Measure value through the eyes of the customer

Minimize waste by reducing uncertainty

Maximize flexibility by working incrementally

Foster alignment and collaboration through transparency

Improve iteratively and continuously

It is principal number three that has the greatest impact on the marketing management process and the structure of agile marketing teams: working incrementally. Big things move slower than small things. It’s simple physics. When change is the norm, big is bad. Small marketing projects allow you to win earlier, fail faster and respond quicker to time-sensitive marketing opportunities. The third agile marketing discipline requires you to master the practice of breaking big projects up into small projects, such that each small project delivers incremental customer value.

The agile marketing principle of incremental work is based on the recognition that production efficiency and marketing flexibility are not true enemies. The conflict arises when you focus too much on the efficiency of your work and not enough on the value of your work. When stuff happens, small marketing projects can be quickly finished to deliver immediate incremental value. Big marketing projects create waste and deliver no value when they are constantly interrupted and delayed. Flexibility depends on shrinking the amount of time it takes to get things done. Production efficiency depends on getting things done fast. Smaller, incremental marketing projects maximize both in a fast-paced environment.

Growth Hacking

Growth hacking is an emerging best practice for Internet startup marketing, however, its marketing process management lessons are much broader. Most Internet startups have three things in common:

No customers

Online prospects

No marketing budget

Your marketing programs can’t be too big, because you don’t have money, and you don’t know what will work except that it should probably be online. From our earlier discussion, you should quickly realize that this puts your marketing management process firmly in the lower left-hand quadrant. You want small marketing projects, lots of experimentation, and incremental growth—fast.

In an Internet startup, you are unlikely to have the budget for more than one or two people to tackle this problem. Enter the growth hacker. Most growth hacker descriptions go something like this:

Laser-focused on the goal of growth

Very creative marketing chops

Analytics junkie

Internet savvy, possibly to the point of being a coder

The growth hacker is a team of one that has all of the necessary skills to deliver online revenue growth. Which naturally begs the question: “How do I scale growth hacking?” The solution cannot simply be to hire more growth hackers, because the skill set is so specific that you should count yourself lucky to find one or two candidates that fit the bill, let alone ten. And, as soon as you have two growth hackers, their work needs to be coordinated.

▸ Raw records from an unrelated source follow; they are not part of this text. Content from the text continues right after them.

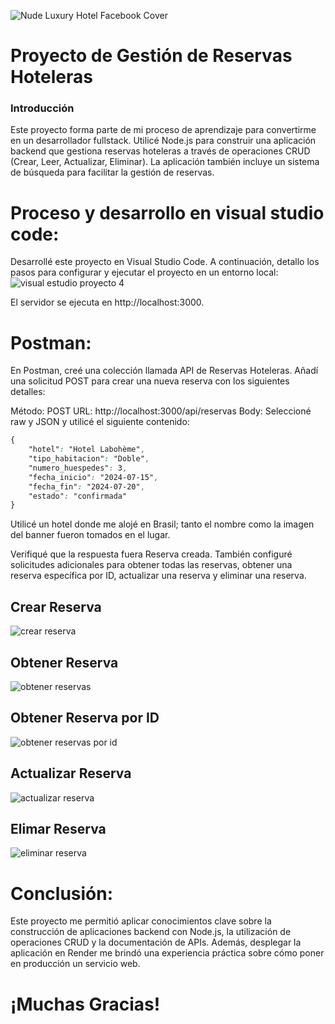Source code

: ![Nude Luxury Hotel Facebook Cover](https://github.com/user-attachments/assets/a5c15ca9-c882-4545-bd80-34d2f6b0fbdd)
# Proyecto de Gestión de Reservas Hoteleras

### Introducción
Este proyecto forma parte de mi proceso de aprendizaje para convertirme en un desarrollador fullstack. Utilicé Node.js para construir una aplicación backend que gestiona reservas hoteleras a través de operaciones CRUD (Crear, Leer, Actualizar, Eliminar). La aplicación también incluye un sistema de búsqueda para facilitar la gestión de reservas.

# Proceso y desarrollo en visual studio code:
Desarrollé este proyecto en Visual Studio Code. A continuación, detallo los pasos para configurar y ejecutar el proyecto en un entorno local:
![visual estudio proyecto 4](https://github.com/user-attachments/assets/f3aac813-f1bc-4318-948d-8586b1cc063f)

El servidor se ejecuta en http://localhost:3000.

# Postman:
En Postman, creé una colección llamada API de Reservas Hoteleras. Añadí una solicitud POST para crear una nueva reserva con los siguientes detalles:

Método: POST
URL: http://localhost:3000/api/reservas
Body: Seleccioné raw y JSON y utilicé el siguiente contenido: 

```scss
{
    "hotel": "Hotel Labohème",
    "tipo_habitacion": "Doble",
    "numero_huespedes": 3,
    "fecha_inicio": "2024-07-15",
    "fecha_fin": "2024-07-20",
    "estado": "confirmada"
}
```

Utilicé un hotel donde me alojé en Brasil; tanto el nombre como la imagen del banner fueron tomados en el lugar.

Verifiqué que la respuesta fuera Reserva creada.
También configuré solicitudes adicionales para obtener todas las reservas, obtener una reserva específica por ID, actualizar una reserva y eliminar una reserva.
## Crear Reserva
![crear reserva](https://github.com/user-attachments/assets/9e3a9285-6c07-4e1b-86f2-cbe28facf95a)

## Obtener Reserva
![obtener reservas](https://github.com/user-attachments/assets/6e3a2cb4-5ddb-4265-a6ce-883fea0b98b5)

## Obtener Reserva por ID
![obtener reservas por id](https://github.com/user-attachments/assets/a5494e38-7231-4570-aea4-70cad2aad22b)

## Actualizar Reserva
![actualizar reserva](https://github.com/user-attachments/assets/fa0da3c7-59b4-48c7-bff2-3d7e9f44db30)

## Elimar Reserva
![eliminar reserva](https://github.com/user-attachments/assets/b08aafed-166b-4102-88d0-59b8ac914d6d)


# Conclusión:
Este proyecto me permitió aplicar conocimientos clave sobre la construcción de aplicaciones backend con Node.js, la utilización de operaciones CRUD y la documentación de APIs. Además, desplegar la aplicación en Render me brindó una experiencia práctica sobre cómo poner en producción un servicio web.

# ¡Muchas Gracias!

You can scale growth hacking by deploying autonomous growth hacking teams with the goals, accountability and skills required to get the job done, for example a product marketer, graphic designer and programmer. Moreover, the concept of growth hacking is not limited to Internet startups. You could just as well deploy a growth hacking team to a local International market where the language, culture and technology demand dedicated marketing innovation. Or, to a new product introduction where the product capabilities and marketing communications must adapt rapidly to find product-market fit.